We were requested to do an efficiency audit on some EOSIO smart-contract code for a dapp and we were quite shocked with the amount of nested cycles they had around a user table, each iteration making its own modifications to some of the users. Knowing that multi_index.modify() is a bit expensive, that implementation would consume a huge CPU and would possibly fail with some higher number of users, exceeding the limit of CPU usage per transaction on EOSIO.

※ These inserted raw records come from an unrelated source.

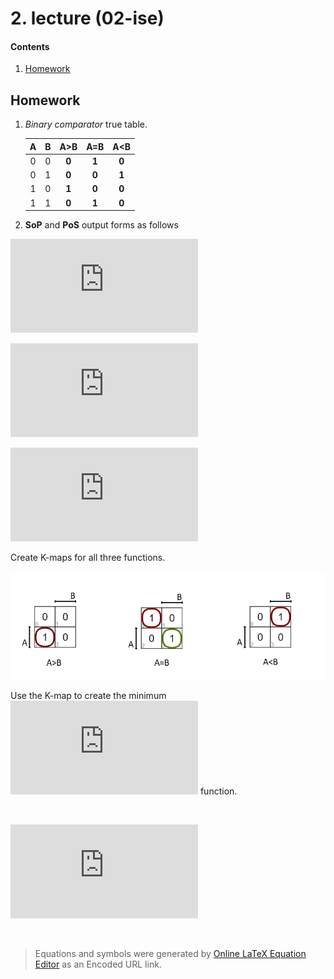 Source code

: # 2. lecture (02-ise)

#### Contents

1. [Homework](#Homework)

<!--
2. [Used hardware components](#Used-hardware-components)
3. [Synchronize Git and create a new folder](#Synchronize-Git-and-create-a-new-folder)
4. [Digital circuits in VHDL language](#Digital-circuits-in-VHDL-language)
5. [Clean project and synchronize git](#Clean-project-and-synchronize-git)
6. [Ideas for other tasks](#Ideas-for-other-tasks)
-->

## Homework

1. *Binary comparator* true table.

    | **A** | **B** | **A>B** | **A=B** | **A<B** |
    | :-: | :-: | :-: | :-: | :-: |
    | 0 | 0 | **0** | **1** | **0** |
    | 0 | 1 | **0** | **0** | **1** |
    | 1 | 0 | **1** | **0** | **0** |
    | 1 | 1 | **0** | **1** | **0** |

2.   **SoP** and **PoS** output forms as follows


![equation](https://latex.codecogs.com/gif.latex?y_%7BA%3EB%7D%5E%7BSoP%7D%3D%20A%20%5Ccdot%20%5Coverline%7BB%7D)



![equation](https://latex.codecogs.com/gif.latex?y_%7BA%3DB%7D%5E%7BSoP%7D%3D%20%5Coverline%7BA%7D%5Ccdot%5Coverline%7BB%7D%20&plus;%20A%5Ccdot%20B)



![equation](https://latex.codecogs.com/gif.latex?y_%7BA%3CB%7D%5E%7BPoS%7D%3D%20%28%5Coverline%7BA%7D&plus;B%20%29%5Ccdot%20%28%5Coverline%7BA%7D%20&plus;%20%5Coverline%7BB%7D%29%5Ccdot%28A%20&plus;%20B%29)



Create K-maps for all three functions.


![basic_gates](../../img/02-tables.png)


Use the K-map to create the minimum ![equation](https://latex.codecogs.com/gif.latex?y_%7BA%3CB%7D%5E%7BPoS%2Cmin%7D) function.

&nbsp;

![equation](https://latex.codecogs.com/gif.latex?y_%7BA%3CB%7D%5E%7BPoS%2C%20min%7D%3D%20%5Coverline%7BA%7D%5Ccdot%20B)

&nbsp;

> Equations and symbols were generated by [Online LaTeX Equation Editor](https://www.codecogs.com/latex/eqneditor.php) as an Encoded URL link.
>
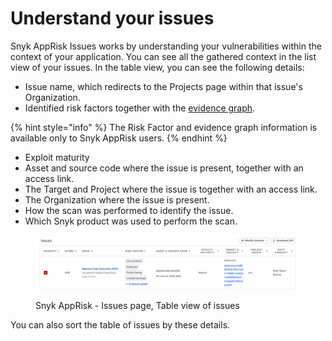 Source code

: # Understand your issues

Snyk AppRisk Issues works by understanding your vulnerabilities within the context of your application. You can see all the gathered context in the list view of your issues. In the table view, you can see the following details:

* Issue name, which redirects to the Projects page within that issue's Organization.
* Identified risk factors together with the [evidence graph](evidence-graph.md).

{% hint style="info" %}
The Risk Factor and evidence graph information is available only to Snyk AppRisk users.
{% endhint %}

* Exploit maturity
* Asset and source code where the issue is present, together with an access link.
* The Target and Project where the issue is together with an access link.
* The Organization where the issue is present.
* How the scan was performed to identify the issue.
* Which Snyk product was used to perform the scan.

<figure><img src="../../../.gitbook/assets/image (6).png" alt=""><figcaption><p>Snyk AppRisk - Issues page, Table view of issues</p></figcaption></figure>

You can also sort the table of issues by these details.
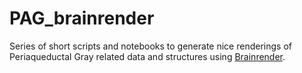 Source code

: # PAG_brainrender
Series of short scripts and notebooks to generate nice renderings of Periaqueductal Gray related data and structures using [Brainrender](https://github.com/BrancoLab/BrainRender).
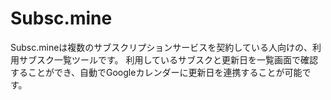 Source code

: # Subsc.mine
Subsc.mineは複数のサブスクリプションサービスを契約している人向けの、利用サブスク一覧ツールです。
利用しているサブスクと更新日を一覧画面で確認することができ、自動でGoogleカレンダーに更新日を連携することが可能です。
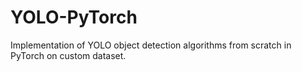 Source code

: # YOLO-PyTorch
Implementation of YOLO object detection algorithms from scratch in PyTorch on custom dataset.
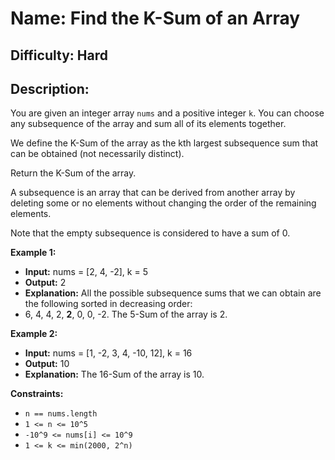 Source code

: # Name: Find the K-Sum of an Array

## Difficulty: Hard

## Description: 
You are given an integer array `nums` and a positive integer `k`. You can choose any subsequence of the array and sum all of its elements together.

We define the K-Sum of the array as the kth largest subsequence sum that can be obtained (not necessarily distinct).

Return the K-Sum of the array.

A subsequence is an array that can be derived from another array by deleting some or no elements without changing the order of the remaining elements.

Note that the empty subsequence is considered to have a sum of 0.

**Example 1:**

- **Input:** nums = [2, 4, -2], k = 5
- **Output:** 2
- **Explanation:** All the possible subsequence sums that we can obtain are the following sorted in decreasing order:
- 6, 4, 4, 2, **2**, 0, 0, -2.
The 5-Sum of the array is 2.

**Example 2:**

- **Input:** nums = [1, -2, 3, 4, -10, 12], k = 16
- **Output:** 10
- **Explanation:** The 16-Sum of the array is 10.

**Constraints:**

- `n == nums.length`
- `1 <= n <= 10^5`
- `-10^9 <= nums[i] <= 10^9`
- `1 <= k <= min(2000, 2^n)` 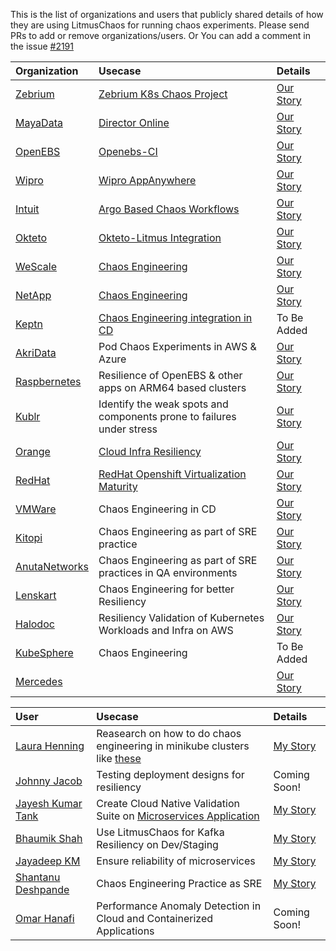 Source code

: This is the list of organizations and users that publicly shared details of how they are using LitmusChaos for running chaos experiments. 
Please send PRs to add or remove organizations/users. Or You can add a comment in the issue [#2191](https://github.com/litmuschaos/litmus/issues/2191)

| Organization | Usecase | Details |
| :---         | :---    | :---    |
|[Zebrium](https://www.zebrium.com?utm_source=github&utm_campaign=litmuschaos_repo)|[Zebrium K8s Chaos Project](https://github.com/zebrium/zebrium-kubernetes-demo)|[Our Story](adopters/organizations/zebrium.md)|
|[MayaData](https://mayadata.io)|[Director Online](https://director.mayadata.io/)|[Our Story](adopters/organizations/mayadata.md)|
|[OpenEBS](https://openebs.io/)|[Openebs-CI](https://openebs.ci/)|[Our Story](adopters/organizations/openebs.md)|
|[Wipro](https://www.wipro.com/en-IN/infrastructure/wipros-appanywhere/?utm_source=github&utm_campaign=litmuschaos_repo)|[Wipro AppAnywhere](https://www.wipro.com/en-IN/infrastructure/wipros-appanywhere/?utm_source=github&utm_campaign=litmuschaos_repo)|[Our Story](adopters/organizations/wipro.md)|
|[Intuit](https://www.intuit.com?utm_source=github&utm_campaign=litmuschaos_repo)|[Argo Based Chaos Workflows](https://youtu.be/Uwqop-s99LA?t=720)|[Our Story](adopters/organizations/intuit.md)|
|[Okteto](https://okteto.com)|[Okteto-Litmus Integration](https://okteto.com/blog/chaos-engineering-with-litmus/)| [Our Story](adopters/organizations/okteto.md)|
|[WeScale](https://www.wescale.fr)|[Chaos Engineering](https://blog.wescale.fr/2020/03/19/le-guide-de-chaos-engineering-partie-2/)|[Our Story](adopters/organizations/wescale.md)|
|[NetApp](https://www.netapp.com)|[Chaos Engineering](https://www.netapp.com/us/index.aspx)|[Our Story](adopters/organizations/netapp.md)|
|[Keptn](https://keptn.sh)|[Chaos Engineering integration in CD](https://www.youtube.com/watch?v=aa5SzQmv4EQ)|To Be Added|
|[AkriData](https://www.akridata.com/)|Pod Chaos Experiments in AWS & Azure|[Our Story](adopters/organizations/akridata.md)|
|[Raspbernetes](https://github.com/raspbernetes)|Resilience of OpenEBS & other apps on ARM64 based clusters|[Our Story](adopters/organizations/raspbernetes.md)|
|[Kublr](https://kublr.com/)|Identify the weak spots and components prone to failures under stress|[Our Story](adopters/organizations/kublr.md)|
|[Orange](https://www.orange.com)|[Cloud Infra Resiliency](https://youtu.be/UOhjFbCrncw?list=PLBuYBMjBLBzHPuPsvdbJvKu1KxSowWDYl&t=186...a)|[Our Story](adopters/organizations/orange.md)|
|[RedHat](https://www.redhat.com/en)|[RedHat Openshift Virtualization Maturity](https://www.youtube.com/watch?v=VITGHJ47gx8&list=PLBuYBMjBLBzHPuPsvdbJvKu1KxSowWDYl&index=7)|[Our Story](adopters/organizations/redhat.md)|
|[VMWare](https://www.vmware.com/)|Chaos Engineering in CD|[Our Story](adopters/organizations/vmware.md)|
|[Kitopi](https://www.kitopi.com/)|Chaos Engineering as part of SRE practice|[Our Story](adopters/organizations/kitopi.md)|
|[AnutaNetworks](https://www.anutanetworks.com/)|Chaos Engineering as part of SRE practices in QA environments |[Our Story](adopters/organizations/anutanetworks.md)|
|[Lenskart](https://www.lenskart.com/)|Chaos Engineering for better Resiliency | [Our Story](adopters/organizations/lenskart.md)|
|[Halodoc](https://www.halodoc.com/)|Resiliency Validation of Kubernetes Workloads and Infra on AWS |[Our Story](adopters/organizations/halodoc.md)|
|[KubeSphere](https://kubesphere.io/)|Chaos Engineering|To Be Added|
|[Mercedes](https://www.mercedes-benz.com/)||[Our Story](adopters/organizations/mercedes.md)|

| User | Usecase | Details |
| :--- | :---    | :---    |
| [Laura Henning](https://github.com/LaumiH)|Reasearch on how to do chaos engineering in minikube clusters like [these](https://github.com/LaumiH/k8sstuff)|[My Story](adopters/users/Laura_Henning.md) |
| [Johnny Jacob](https://github.com/johnnyjacob)|Testing deployment designs for resiliency|Coming Soon!|
| [Jayesh Kumar Tank](https://github.com/k8s-dev)|Create Cloud Native Validation Suite on [Microservices Application](https://github.com/k8s-dev/microservices-demo)|[My Story](adopters/users/Jayesh_Kumar_Tank.md)|
| [Bhaumik Shah](https://github.com/Bhaumik1802)|Use LitmusChaos for Kafka Resiliency on Dev/Staging|[My Story](adopters/users/Bhaumik_Shah.md)|
| [Jayadeep KM](https://github.com/kmjayadeep)|Ensure reliability of microservices|[My Story](adopters/users/Jayadeep_KM.md)|
| [Shantanu Deshpande](https://github.com/ishantanu)|Chaos Engineering Practice as SRE|[My Story](adopters/users/Shantanu_Deshpande.md)|
| [Omar Hanafi](https://github.com/oHanafi)|Performance Anomaly Detection in Cloud and Containerized Applications|Coming Soon!|
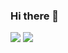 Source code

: ### Hi there 👋

<div>
  <a href"https://github.com/Jopereira2005">
  <img height"180em" src="https://github-readme-stats.vercel.app/api?username=Jopereira2005&theme=tokyonight&show_icons=true&include_all_commits=true&count_private=true">
  <img height"180em" src="https://github-readme-stats.vercel.app/api/top-langs/?username=Jopereira2005&layout=compact&theme=tokyonight">
</div>
<!--
**Jopereira2005/Jopereira2005** is a ✨ _special_ ✨ repository because its `README.md` (this file) appears on your GitHub profile.

Here are some ideas to get you started:

- 🔭 I’m currently working on ...
- 🌱 I’m currently learning ...
- 👯 I’m looking to collaborate on ...
- 🤔 I’m looking for help with ...
- 💬 Ask me about ...
- 📫 How to reach me: ...



-->
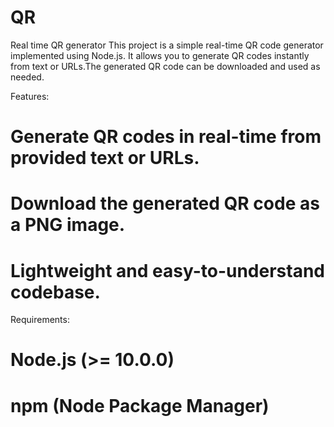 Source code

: # QR
Real time QR generator
This project is a simple real-time QR code generator implemented using Node.js.
It allows you to generate QR codes instantly from text or URLs.The generated QR code can be downloaded and used as needed.

Features:
# Generate QR codes in real-time from provided text or URLs.
# Download the generated QR code as a PNG image.
# Lightweight and easy-to-understand codebase.

Requirements:
# Node.js (>= 10.0.0)
# npm (Node Package Manager)
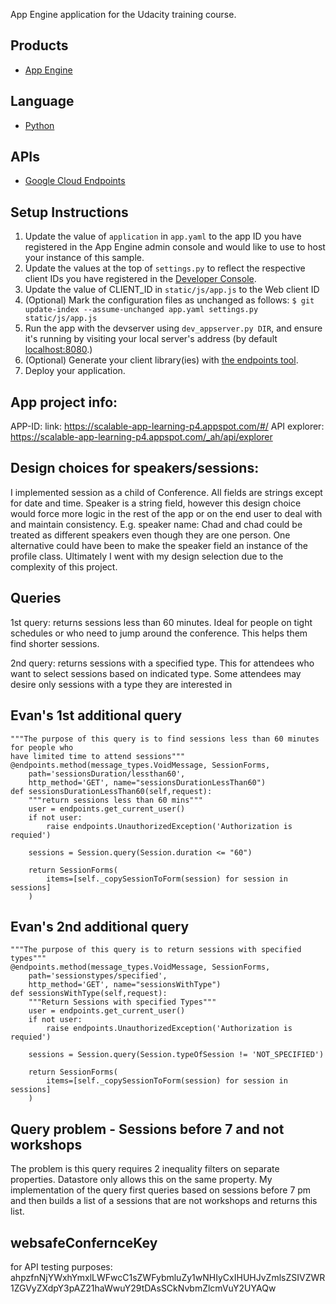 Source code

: App Engine application for the Udacity training course.

## Products
- [App Engine][1]

## Language
- [Python][2]

## APIs
- [Google Cloud Endpoints][3]

## Setup Instructions
1. Update the value of `application` in `app.yaml` to the app ID you
   have registered in the App Engine admin console and would like to use to host
   your instance of this sample.
1. Update the values at the top of `settings.py` to
   reflect the respective client IDs you have registered in the
   [Developer Console][4].
1. Update the value of CLIENT_ID in `static/js/app.js` to the Web client ID
1. (Optional) Mark the configuration files as unchanged as follows:
   `$ git update-index --assume-unchanged app.yaml settings.py static/js/app.js`
1. Run the app with the devserver using `dev_appserver.py DIR`, and ensure it's running by visiting your local server's address (by default [localhost:8080][5].)
1. (Optional) Generate your client library(ies) with [the endpoints tool][6].
1. Deploy your application.


[1]: https://developers.google.com/appengine
[2]: http://python.org
[3]: https://developers.google.com/appengine/docs/python/endpoints/
[4]: https://console.developers.google.com/
[5]: https://localhost:8080/
[6]: https://developers.google.com/appengine/docs/python/endpoints/endpoints_tool

## App project info:
APP-ID: 
link: https://scalable-app-learning-p4.appspot.com/#/
API explorer: https://scalable-app-learning-p4.appspot.com/_ah/api/explorer

## Design choices for speakers/sessions:
I implemented session as a child of Conference. All fields are strings except for date and time. Speaker is a string field, however this design choice would force more logic in the rest of the app or on the end user to deal with and maintain consistency. E.g. speaker name: Chad and chad could be treated as different speakers even though they are one person. One alternative could have been to make the speaker field an instance of the profile class. Ultimately I went with my design selection due to the complexity of this project. 

## Queries
1st query: returns sessions less than 60 minutes. Ideal for people on tight schedules or who need to jump around the conference. This helps them find shorter sessions. 

2nd query: returns sessions with a specified type. This for attendees who want to select sessions based on indicated type. Some attendees may desire only sessions with a type they are interested in 


## Evan's 1st additional query
    """The purpose of this query is to find sessions less than 60 minutes for people who
    have limited time to attend sessions"""
    @endpoints.method(message_types.VoidMessage, SessionForms,
        path='sessionsDuration/lessthan60',
        http_method='GET', name="sessionsDurationLessThan60")
    def sessionsDurationLessThan60(self,request):
        """return sessions less than 60 mins"""
        user = endpoints.get_current_user()
        if not user:
            raise endpoints.UnauthorizedException('Authorization is requied')

        sessions = Session.query(Session.duration <= "60")

        return SessionForms(
            items=[self._copySessionToForm(session) for session in sessions]
        )
## Evan's 2nd additional query
    """The purpose of this query is to return sessions with specified types"""
    @endpoints.method(message_types.VoidMessage, SessionForms,
        path='sessionstypes/specified',
        http_method='GET', name="sessionsWithType")
    def sessionsWithType(self,request):
        """Return Sessions with specified Types"""
        user = endpoints.get_current_user()
        if not user:
            raise endpoints.UnauthorizedException('Authorization is requied')

        sessions = Session.query(Session.typeOfSession != 'NOT_SPECIFIED')

        return SessionForms(
            items=[self._copySessionToForm(session) for session in sessions]
        ) 
        
        
## Query problem - Sessions before 7 and not workshops
The problem is this query requires 2 inequality filters on separate properties. Datastore only allows this on the same property. My implementation of the query first queries based on sessions before 7 pm and then builds a list of a sessions that are not workshops and returns this list. 

## websafeConfernceKey
for API testing purposes: ahpzfnNjYWxhYmxlLWFwcC1sZWFybmluZy1wNHIyCxIHUHJvZmlsZSIVZWR1ZGVyZXdpY3pAZ21haWwuY29tDAsSCkNvbmZlcmVuY2UYAQw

At first we would suggest a complete rewrite, but that code was so confusing and inter-dependent that even that would require a complete redesign of the logic itself, not just the implementation. This is usualy the problem with copy/pasted “spagetti” code, so we decided to make some experiments around multi_index tables and see if we could get some improvements out of it.

Initial state

The start of this experiment had these results for a thousand table writes of an uint64_t field:

$ eoslime test

  Test profile contract
CPU: 354 NET: 184
    ✓ update John Doe profile (140ms)
CPU: 283 NET: 192
    ✓ update Jane Doe profile (185ms)
CPU: 12009 NET: 104
    ✓ John Doe count one thousand (228ms)
CPU: 14588 NET: 104
    ✓ Jane Doe count one thousand (213ms)

  4 passing (3s)

meaning that between 12ms and 14.5ms were being billed for the “count one thousand” action CPU when using a multi_index table. These values come from the transaction receipt, so they are the most accurate possible according to the eosio internal accounting.

Routes identified:

• Tables caching
• Smart tables
• …

Tables caching

The idea is cache the reads/writes from/to multi_index tables into a cache map, so that many reads of the same object just require one deserialization an many writes to the same object only do one final serialization and write to eosio RAM.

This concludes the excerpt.